The Leading Source for Global News and Information Covering the Ecosystem of High Productivity Computing
April 11, 2008
In a few months, Bill Johnston of Lawrence Berkeley National Laboratory will step down as head of ESnet, the Department of Energy's international network that provides high bandwidth networking to tens of thousands of researchers around the world. In a career that began in the 1970s and has included seminal work in networking, distributed computing, the Grid, and even crossing paths with Al Gore, Johnston has had a hand in the development of many of the high performance computing and networking resources that are today taken for granted. And as he tells it, it all began with the brain of Berkeley Lab scientist Tom Budinger.
Berkeley Lab is now recruiting for a new head of the ESnet Department at the Lab. [see the posting at: http://jobs.lbl.gov/LBNLCareers/details.asp?jid=21495&p=1]. Although he plans to officially retire from LBNL by June 1, Johnston is already planning how he'll spend his time -- doing pretty much what he does now: working, reading for both professional and personal interest, and traveling, but adjusting the ratio somewhat. Berkeley Lab's Jon Bashor managed to get an hour with Johnston to talk about his career, his accomplishments and his future plans.
Question: You've announced your plan to retire this year after 35 years at Department of Energy labs. How did you get started in your career?

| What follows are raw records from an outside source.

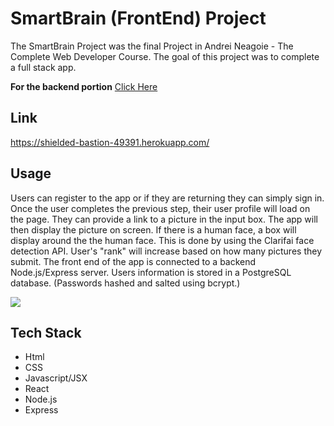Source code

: # SmartBrain (FrontEnd) Project

The SmartBrain Project was the final Project in Andrei Neagoie - The Complete Web Developer Course. The goal of this project was to complete a full stack app.

**For the backend portion** [Click Here](https://github.com/Almag3st/Projects/tree/master/Projects%20From%20Tuts/SmartBrainAPI)

## Link

https://shielded-bastion-49391.herokuapp.com/

## Usage

Users can register to the app or if they are returning they can simply sign in. Once the user completes the previous step, their user profile will load on the page. They can provide a link to a picture in the input box. The app will then display the picture on screen. If there is a human face, a box will display around the the human face. This is done by using the Clarifai face detection API. User's "rank" will increase based on how many pictures they submit. The front end of the app is connected to a backend Node.js/Express server. Users information is stored in a PostgreSQL database. (Passwords hashed and salted using bcrypt.)

![](project_demo.gif)

## Tech Stack

- Html
- CSS
- Javascript/JSX
- React
- Node.js
- Express
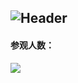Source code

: ![Header](https://capsule-render.vercel.app/api?type=Waving&color=timeGradient&height=200&animation=fadeIn&section=header&text=OStarsO&fontSize=60)
---
#### 参观人数：
![](https://count.getloli.com/get/@OStarsO?theme=rule34)
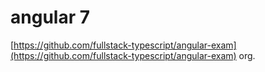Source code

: # angular 7
[https://github.com/fullstack-typescript/angular-exam](https://github.com/fullstack-typescript/angular-exam)  org.
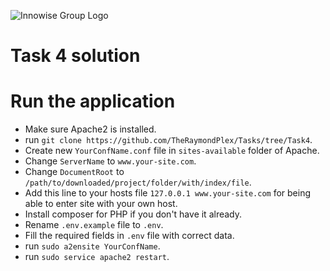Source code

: ![Innowise Group Logo](/home/user/Загрузки/inno-logo.png)
# Task 4 solution

# Run the application
- Make sure Apache2 is installed.
- run `git clone https://github.com/TheRaymondPlex/Tasks/tree/Task4`.
- Create new `YourConfName.conf` file in `sites-available` folder of Apache.
- Change `ServerName` to `www.your-site.com`.
- Change `DocumentRoot` to `/path/to/downloaded/project/folder/with/index/file`.
- Add this line to your hosts file `127.0.0.1 www.your-site.com` for being able to enter site with your own host.
- Install composer for PHP if you don't have it already.
- Rename `.env.example` file to `.env`.
- Fill the required fields in `.env` file with correct data.
- run `sudo a2ensite YourConfName`.
- run `sudo service apache2 restart`.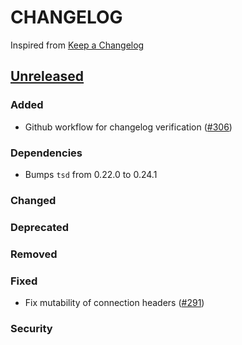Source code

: # CHANGELOG
Inspired from [Keep a Changelog](https://keepachangelog.com/en/1.0.0/)

## [Unreleased]
### Added
- Github workflow for changelog verification ([#306](https://github.com/opensearch-project/opensearch-js/pull/306))
### Dependencies
- Bumps `tsd` from 0.22.0 to 0.24.1

### Changed

### Deprecated

### Removed

### Fixed
- Fix mutability of connection headers ([#291](https://github.com/opensearch-project/opensearch-js/issues/291))

### Security


[Unreleased]: https://github.com/opensearch-project/opensearch-js/compare/2.0...HEAD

Bill Johnston: When I was a graduate student at San Francisco State University, one of my professors spent her summers working on math libraries for the Star 100, which was CDC's supercomputer successor to the CDC 7600. Through this connection, I started taking graduate classes at the Department of Applied Sciences at Lawrence Livermore National Laboratory , then went to work full time in the atmospheric sciences division. There I worked on LIARQ, an air quality model that is still used by the San Francisco Bay Area Air Quality Management District (BAAQMD). Although the code was developed at Livermore, the BAAQMD couldn't run it there. So, I would bring it to LBNL to run on the Lab's CDC 7600 computer.
I began spending more and more time at the Berkeley Lab, and developed data visualization techniques that added a graphical interpretation interface to the code, so that they had dozens of different ways of looking at the data. I went on to turn this work into a data visualization package and made it available to other users of the 7600 that was the main LBNL machine at the time. Through this work I met Harvard Holmes, then head of the graphics group. I also knew the head of the systems group and was offered jobs in each group. Something Harvard said led me to join the graphics group, which was a good decision because five years later the systems group had tanked because there was no new funding to replace the 7600 when it was retired.

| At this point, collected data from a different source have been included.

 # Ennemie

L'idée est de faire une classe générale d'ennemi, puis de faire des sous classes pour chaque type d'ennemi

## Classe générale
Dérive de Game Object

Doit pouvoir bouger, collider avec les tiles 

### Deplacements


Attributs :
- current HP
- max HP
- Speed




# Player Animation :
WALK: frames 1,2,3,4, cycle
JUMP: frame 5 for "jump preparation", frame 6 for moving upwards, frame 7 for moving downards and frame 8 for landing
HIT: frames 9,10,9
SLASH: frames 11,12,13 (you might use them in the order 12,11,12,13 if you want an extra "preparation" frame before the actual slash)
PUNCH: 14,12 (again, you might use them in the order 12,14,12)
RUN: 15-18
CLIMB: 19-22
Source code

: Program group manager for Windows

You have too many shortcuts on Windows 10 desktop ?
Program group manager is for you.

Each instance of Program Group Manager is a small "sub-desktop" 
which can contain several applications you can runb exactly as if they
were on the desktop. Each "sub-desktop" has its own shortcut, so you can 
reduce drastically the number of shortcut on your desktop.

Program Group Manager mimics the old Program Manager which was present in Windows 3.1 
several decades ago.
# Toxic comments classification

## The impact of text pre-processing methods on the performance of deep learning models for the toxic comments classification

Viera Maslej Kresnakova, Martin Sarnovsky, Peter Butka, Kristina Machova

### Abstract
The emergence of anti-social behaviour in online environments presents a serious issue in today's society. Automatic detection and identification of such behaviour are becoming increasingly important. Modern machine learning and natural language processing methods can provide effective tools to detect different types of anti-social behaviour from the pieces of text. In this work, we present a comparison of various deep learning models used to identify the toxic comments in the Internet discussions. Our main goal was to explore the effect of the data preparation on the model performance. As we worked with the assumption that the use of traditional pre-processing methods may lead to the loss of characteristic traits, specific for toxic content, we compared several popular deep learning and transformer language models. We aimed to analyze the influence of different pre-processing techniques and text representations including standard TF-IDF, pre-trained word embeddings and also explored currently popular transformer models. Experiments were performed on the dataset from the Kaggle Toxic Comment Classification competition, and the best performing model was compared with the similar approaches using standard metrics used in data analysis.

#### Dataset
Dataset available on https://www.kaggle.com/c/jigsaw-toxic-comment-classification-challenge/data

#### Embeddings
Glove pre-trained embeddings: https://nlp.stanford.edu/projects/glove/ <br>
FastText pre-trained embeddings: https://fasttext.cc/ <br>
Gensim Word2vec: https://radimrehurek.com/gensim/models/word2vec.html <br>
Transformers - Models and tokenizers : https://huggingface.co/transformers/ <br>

Over the years, I took over the graphics group, and was also getting more involved in visualization of science data. As a result, we were often focused on large data sets. These data sets were often stored at remote sites, and accessing them led me into networking. In fact as a result of some of this work, we set up the first remote, high performance network-based visualization demonstration at the Supercomputing conference in 1991. Working with the Pittsburgh Supercomputer Center (PSC), we combined the Cray Y-MP at PSC with a Thinking Machines CM2 in order to do the rendering -- the conversion of the data into a graphical representation -- fast enough for interactive manipulation. We -- mostly David Robertson -- split the code up to run part on the massively parallel CM2 and do the vector processing part on the Cray. The idea was to have the graphics workstation at SC91 in Albuquerque getting data from the supercomputers at PSC. Because high performance TCP/IP implementations weren't available, we partnered with Van Jacobson of LBNL and Dave Borman from Cray to provide a high-speed, wide area version of TCP for a Sun workstation at SC91 and for the Cray at PSC. I remember Van working on the Sun for 48 hours in order to get the two TCP stacks to work together. NSF ran a connection from the conference to the 45 Mb/s NSF network backbone (which effectively was the Internet at the time) into the conference for the first time.

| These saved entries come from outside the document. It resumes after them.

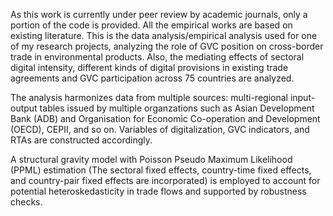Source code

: As this work is currently under peer review by academic journals, only a portion of the code is provided.
All the empirical works are based on existing literature. 
This is the data analysis/empirical analysis used for one of my research projects, analyzing the role of GVC position on cross-border trade in environmental products. Also, the mediating effects of sectoral digital intensity, different kinds of digital provisions in existing trade agreements and GVC participation across 75 countries are analyzed. 

The analysis harmonizes data from multiple sources:  multi-regional input-output tables issued by multiple organzations such as Asian Development Bank (ADB) and Organisation for Economic Co-operation and Development (OECD), CEPII, and so on. Variables of digitalization, GVC indicators, and RTAs are constructed accordingly. 

A structural gravity model with Poisson Pseudo Maximum Likelihood (PPML) estimation (The sectoral fixed effects, country-time fixed effects, and country-pair fixed effects are incorporated) is employed to account for potential heteroskedasticity in trade flows and supported by robustness checks.
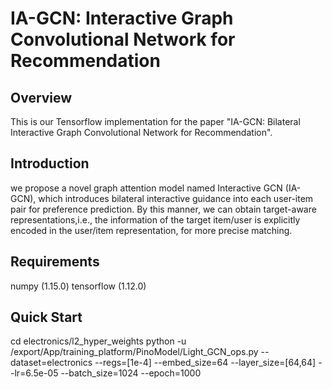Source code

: # IA-GCN: Interactive Graph Convolutional Network for Recommendation

## Overview
This is our Tensorflow implementation for the paper "IA-GCN: Bilateral Interactive Graph Convolutional Network for Recommendation".

## Introduction 
we propose a novel graph attention model named Interactive GCN (IA-GCN), which introduces bilateral interactive guidance into each user-item pair for preference prediction. By this manner, we can obtain target-aware representations,i.e., the information of the target item/user is explicitly encoded in the user/item representation, for more precise matching. 

## Requirements
numpy (1.15.0)
tensorflow (1.12.0)

## Quick Start
cd electronics/l2_hyper_weights
python -u /export/App/training_platform/PinoModel/Light_GCN_ops.py --dataset=electronics --regs=[1e-4] --embed_size=64 --layer_size=[64,64] --lr=6.5e-05 --batch_size=1024 --epoch=1000
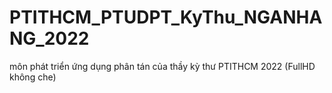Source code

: # PTITHCM_PTUDPT_KyThu_NGANHANG_2022
môn phát triển ứng dụng phân tán của thầy kỳ thư PTITHCM 2022 (FullHD không che)
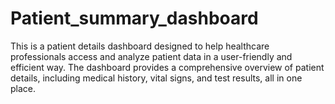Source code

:# Patient_summary_dashboard
This is a patient details dashboard designed to help healthcare professionals access and analyze patient data in a user-friendly and efficient way. The dashboard provides a comprehensive overview of patient details, including medical history, vital signs, and test results, all in one place. 
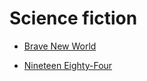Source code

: # Science fiction


 - [Brave New World](Brave%20New%20World/index.md)
    
 - [Nineteen Eighty-Four](Nineteen%20Eighty-Four/index.md)
    
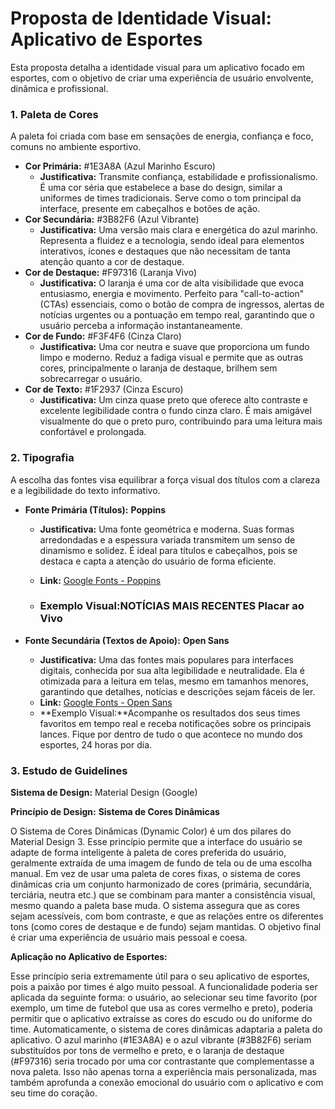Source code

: # **Proposta de Identidade Visual: Aplicativo de Esportes**

Esta proposta detalha a identidade visual para um aplicativo focado em esportes, com o objetivo de criar uma experiência de usuário envolvente, dinâmica e profissional.

### **1\. Paleta de Cores**

A paleta foi criada com base em sensações de energia, confiança e foco, comuns no ambiente esportivo.

* **Cor Primária:** \#1E3A8A (Azul Marinho Escuro)  
  * **Justificativa:** Transmite confiança, estabilidade e profissionalismo. É uma cor séria que estabelece a base do design, similar a uniformes de times tradicionais. Serve como o tom principal da interface, presente em cabeçalhos e botões de ação.  
* **Cor Secundária:** \#3B82F6 (Azul Vibrante)  
  * **Justificativa:** Uma versão mais clara e energética do azul marinho. Representa a fluidez e a tecnologia, sendo ideal para elementos interativos, ícones e destaques que não necessitam de tanta atenção quanto a cor de destaque.  
* **Cor de Destaque:** \#F97316 (Laranja Vivo)  
  * **Justificativa:** O laranja é uma cor de alta visibilidade que evoca entusiasmo, energia e movimento. Perfeito para "call-to-action" (CTAs) essenciais, como o botão de compra de ingressos, alertas de notícias urgentes ou a pontuação em tempo real, garantindo que o usuário perceba a informação instantaneamente.  
* **Cor de Fundo:** \#F3F4F6 (Cinza Claro)  
  * **Justificativa:** Uma cor neutra e suave que proporciona um fundo limpo e moderno. Reduz a fadiga visual e permite que as outras cores, principalmente o laranja de destaque, brilhem sem sobrecarregar o usuário.  
* **Cor de Texto:** \#1F2937 (Cinza Escuro)  
  * **Justificativa:** Um cinza quase preto que oferece alto contraste e excelente legibilidade contra o fundo cinza claro. É mais amigável visualmente do que o preto puro, contribuindo para uma leitura mais confortável e prolongada.

### **2\. Tipografia**

A escolha das fontes visa equilibrar a força visual dos títulos com a clareza e a legibilidade do texto informativo.

* **Fonte Primária (Títulos):** **Poppins**  
  * **Justificativa:** Uma fonte geométrica e moderna. Suas formas arredondadas e a espessura variada transmitem um senso de dinamismo e solidez. É ideal para títulos e cabeçalhos, pois se destaca e capta a atenção do usuário de forma eficiente.  
  * **Link:** [Google Fonts \- Poppins](https://fonts.google.com/specimen/Poppins)

  * ### **Exemplo Visual:NOTÍCIAS MAIS RECENTES**     **Placar ao Vivo**

* **Fonte Secundária (Textos de Apoio):** **Open Sans**  
  * **Justificativa:** Uma das fontes mais populares para interfaces digitais, conhecida por sua alta legibilidade e neutralidade. Ela é otimizada para a leitura em telas, mesmo em tamanhos menores, garantindo que detalhes, notícias e descrições sejam fáceis de ler.  
  * **Link:** [Google Fonts \- Open Sans](https://fonts.google.com/specimen/Open+Sans)  
  * **Exemplo Visual:**Acompanhe os resultados dos seus times favoritos em tempo real e receba notificações sobre os principais lances. Fique por dentro de tudo o que acontece no mundo dos esportes, 24 horas por dia.

### **3\. Estudo de Guidelines**

**Sistema de Design:** Material Design (Google)

**Princípio de Design:** **Sistema de Cores Dinâmicas**

O Sistema de Cores Dinâmicas (Dynamic Color) é um dos pilares do Material Design 3\. Esse princípio permite que a interface do usuário se adapte de forma inteligente à paleta de cores preferida do usuário, geralmente extraída de uma imagem de fundo de tela ou de uma escolha manual. Em vez de usar uma paleta de cores fixas, o sistema de cores dinâmicas cria um conjunto harmonizado de cores (primária, secundária, terciária, neutra etc.) que se combinam para manter a consistência visual, mesmo quando a paleta base muda. O sistema assegura que as cores sejam acessíveis, com bom contraste, e que as relações entre os diferentes tons (como cores de destaque e de fundo) sejam mantidas. O objetivo final é criar uma experiência de usuário mais pessoal e coesa.

**Aplicação no Aplicativo de Esportes:**

Esse princípio seria extremamente útil para o seu aplicativo de esportes, pois a paixão por times é algo muito pessoal. A funcionalidade poderia ser aplicada da seguinte forma: o usuário, ao selecionar seu time favorito (por exemplo, um time de futebol que usa as cores vermelho e preto), poderia permitir que o aplicativo extraísse as cores do escudo ou do uniforme do time. Automaticamente, o sistema de cores dinâmicas adaptaria a paleta do aplicativo. O azul marinho (\#1E3A8A) e o azul vibrante (\#3B82F6) seriam substituídos por tons de vermelho e preto, e o laranja de destaque (\#F97316) seria trocado por uma cor contrastante que complementasse a nova paleta. Isso não apenas torna a experiência mais personalizada, mas também aprofunda a conexão emocional do usuário com o aplicativo e com seu time do coração.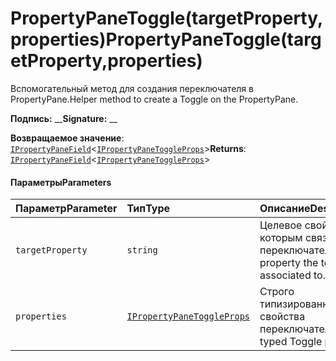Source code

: # <a name="propertypanetoggletargetpropertyproperties"></a><span data-ttu-id="01c51-101">PropertyPaneToggle(targetProperty,properties)</span><span class="sxs-lookup"><span data-stu-id="01c51-101">PropertyPaneToggle(targetProperty,properties)</span></span>




<span data-ttu-id="01c51-102">Вспомогательный метод для создания переключателя в PropertyPane.</span><span class="sxs-lookup"><span data-stu-id="01c51-102">Helper method to create a Toggle on the PropertyPane.</span></span>

<span data-ttu-id="01c51-103">**Подпись:** __</span><span class="sxs-lookup"><span data-stu-id="01c51-103">**Signature:** __</span></span>

<span data-ttu-id="01c51-104">**Возвращаемое значение**: [`IPropertyPaneField`](../sp-webpart-base/ipropertypanefield.md)<[`IPropertyPaneToggleProps`](../sp-webpart-base/ipropertypanetoggleprops.md)></span><span class="sxs-lookup"><span data-stu-id="01c51-104">**Returns**: [`IPropertyPaneField`](../sp-webpart-base/ipropertypanefield.md)<[`IPropertyPaneToggleProps`](../sp-webpart-base/ipropertypanetoggleprops.md)></span></span>





#### <a name="parameters"></a><span data-ttu-id="01c51-105">Параметры</span><span class="sxs-lookup"><span data-stu-id="01c51-105">Parameters</span></span>


| <span data-ttu-id="01c51-106">Параметр</span><span class="sxs-lookup"><span data-stu-id="01c51-106">Parameter</span></span>    | <span data-ttu-id="01c51-107">Тип</span><span class="sxs-lookup"><span data-stu-id="01c51-107">Type</span></span>    | <span data-ttu-id="01c51-108">Описание</span><span class="sxs-lookup"><span data-stu-id="01c51-108">Description</span></span> |
|:-------------|:---------------|:------------|
| `targetProperty`    | `string` | <span data-ttu-id="01c51-109">Целевое свойство, с которым связан переключатель.</span><span class="sxs-lookup"><span data-stu-id="01c51-109">Target property the toggle is associated to.</span></span> |
| `properties`    | [`IPropertyPaneToggleProps`](../sp-webpart-base/ipropertypanetoggleprops.md) | <span data-ttu-id="01c51-110">Строго типизированные свойства переключателя.</span><span class="sxs-lookup"><span data-stu-id="01c51-110">Strongly typed Toggle properties.</span></span> |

The demo was a volume visualization of Tom Budinger's brain, with the data from some of Tom's high-resolution MRI work. This was real-time visualization -- you could take it, grab it, rotate it. It all started with Tom's brain. [Note: Budinger is a physician and physicist who helped develop MRI and previously headed LBNL's Center for Functional Imaging.]
For myself and Brian Tierney and David Robertson from LBNL, this was our introduction to high performance wide area networking. We got involved more and more with networking and graphics, and were even involved with ESnet on several projects.
One of our projects was with the DARPA MAGIC gigabit network testbed, that included LBNL, SRI, University of Kansas, the Minnesota Supercomputer Center, the USGS EROS Data Center, and Sprint. We worked with Sprint to build the country's first 2.5 gigabit ATM (a technology that is not used much any more) network linking Minneapolis with sites in Sioux Falls and Overland Park and Lawrence, Kansas. Together with Brian Tierney and Jason Lee (both students of mine), we developed the Distributed Parallel Storage System to drive an SRI-developed visualization application over the network with high-speed parallel data streams. This experiment made it clear that in order to get end-to-end high performance you had to address every component in the distributed system from end to end -- the applications, the operating system and network software, and the network devices -- all at the same time in order to make things run fast. This led directly to my interest in Grids. Interestingly, the ideas behind our work in DPSS [Distributed-Parallel Storage System] also fed into the development of GridFTP, which is one of the most enduring Grid applications, and heavily used by the LHC [Large Hadron Collider] community to move the massive data of the CMS and ATLAS detectors around the world for analysis by the collaborating physics community.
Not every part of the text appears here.